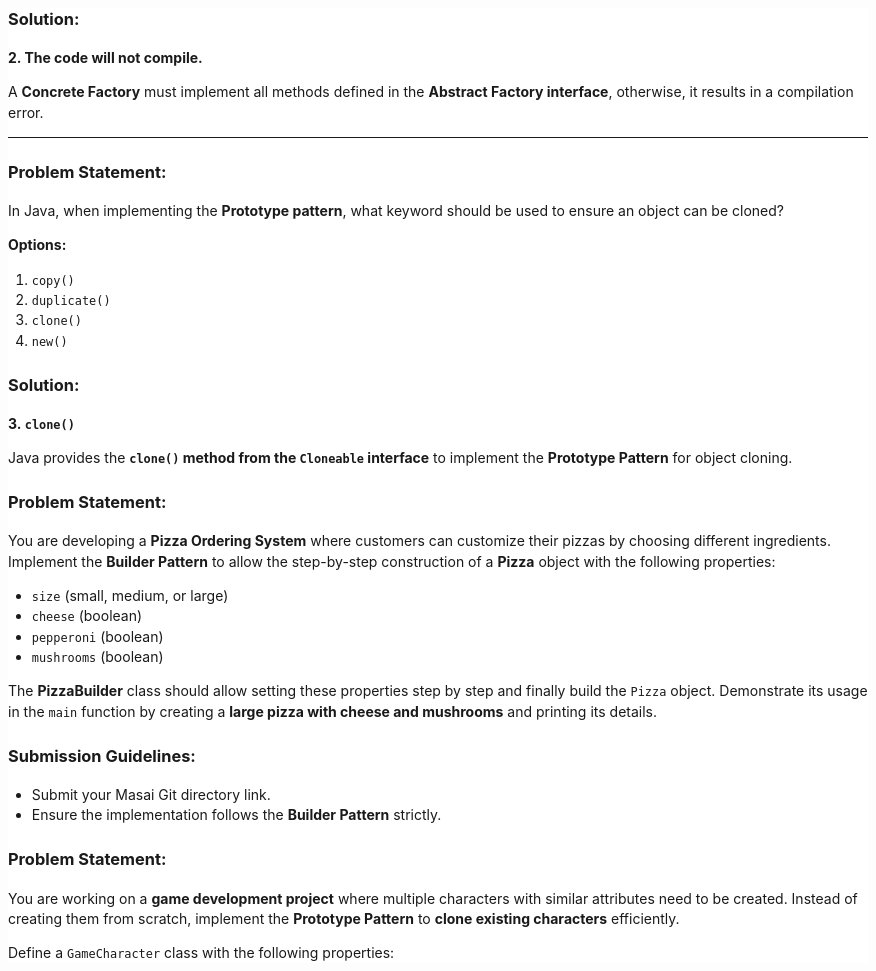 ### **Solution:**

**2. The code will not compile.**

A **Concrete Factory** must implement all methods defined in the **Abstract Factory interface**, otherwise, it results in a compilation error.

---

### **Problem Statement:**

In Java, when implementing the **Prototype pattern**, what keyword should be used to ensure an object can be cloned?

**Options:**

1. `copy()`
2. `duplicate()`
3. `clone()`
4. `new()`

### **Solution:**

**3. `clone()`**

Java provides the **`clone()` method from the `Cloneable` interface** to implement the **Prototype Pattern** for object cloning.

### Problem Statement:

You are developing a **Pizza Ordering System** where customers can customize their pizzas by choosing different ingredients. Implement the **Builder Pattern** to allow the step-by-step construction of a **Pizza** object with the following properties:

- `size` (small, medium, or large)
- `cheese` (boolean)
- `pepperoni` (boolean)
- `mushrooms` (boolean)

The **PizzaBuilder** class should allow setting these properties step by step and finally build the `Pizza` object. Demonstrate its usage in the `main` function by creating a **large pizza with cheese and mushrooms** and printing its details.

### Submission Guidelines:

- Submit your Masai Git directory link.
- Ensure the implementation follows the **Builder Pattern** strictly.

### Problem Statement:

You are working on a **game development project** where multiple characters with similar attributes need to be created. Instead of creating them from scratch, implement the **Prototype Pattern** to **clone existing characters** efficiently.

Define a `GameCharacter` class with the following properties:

---

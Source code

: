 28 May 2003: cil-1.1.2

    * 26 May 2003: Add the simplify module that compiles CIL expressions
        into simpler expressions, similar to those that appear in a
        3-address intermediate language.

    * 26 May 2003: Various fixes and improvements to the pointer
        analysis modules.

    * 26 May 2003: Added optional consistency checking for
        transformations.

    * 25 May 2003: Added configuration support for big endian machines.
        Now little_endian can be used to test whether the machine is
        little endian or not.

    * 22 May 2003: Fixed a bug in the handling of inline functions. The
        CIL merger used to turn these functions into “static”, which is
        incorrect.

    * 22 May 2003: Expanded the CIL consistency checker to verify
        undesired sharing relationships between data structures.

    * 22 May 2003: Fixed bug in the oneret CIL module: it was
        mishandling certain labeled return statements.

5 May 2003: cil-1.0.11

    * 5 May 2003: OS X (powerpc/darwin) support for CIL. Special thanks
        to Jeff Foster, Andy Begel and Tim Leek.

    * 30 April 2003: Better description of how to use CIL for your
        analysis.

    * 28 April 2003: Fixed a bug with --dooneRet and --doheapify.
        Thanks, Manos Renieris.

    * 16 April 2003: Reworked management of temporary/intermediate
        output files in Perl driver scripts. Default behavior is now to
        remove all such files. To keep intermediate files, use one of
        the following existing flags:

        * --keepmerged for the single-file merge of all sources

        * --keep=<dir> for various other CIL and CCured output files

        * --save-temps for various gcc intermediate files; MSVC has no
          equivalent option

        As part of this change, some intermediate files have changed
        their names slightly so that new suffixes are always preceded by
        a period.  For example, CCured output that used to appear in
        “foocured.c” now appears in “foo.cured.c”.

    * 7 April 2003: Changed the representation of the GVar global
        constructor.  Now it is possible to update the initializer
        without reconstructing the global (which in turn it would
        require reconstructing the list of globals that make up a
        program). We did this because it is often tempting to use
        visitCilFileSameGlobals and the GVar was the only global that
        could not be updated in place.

> **Your assignment**
Among the records above, extract exactly the lines from the line with "to the pointer" to the line with "big endian machines.", both lines included, and leave out the rest.

> **Answer for this exercise**
    * 26 May 2003: Various fixes and improvements to the pointer
        analysis modules.

    * 26 May 2003: Added optional consistency checking for
        transformations.

    * 25 May 2003: Added configuration support for big endian machines.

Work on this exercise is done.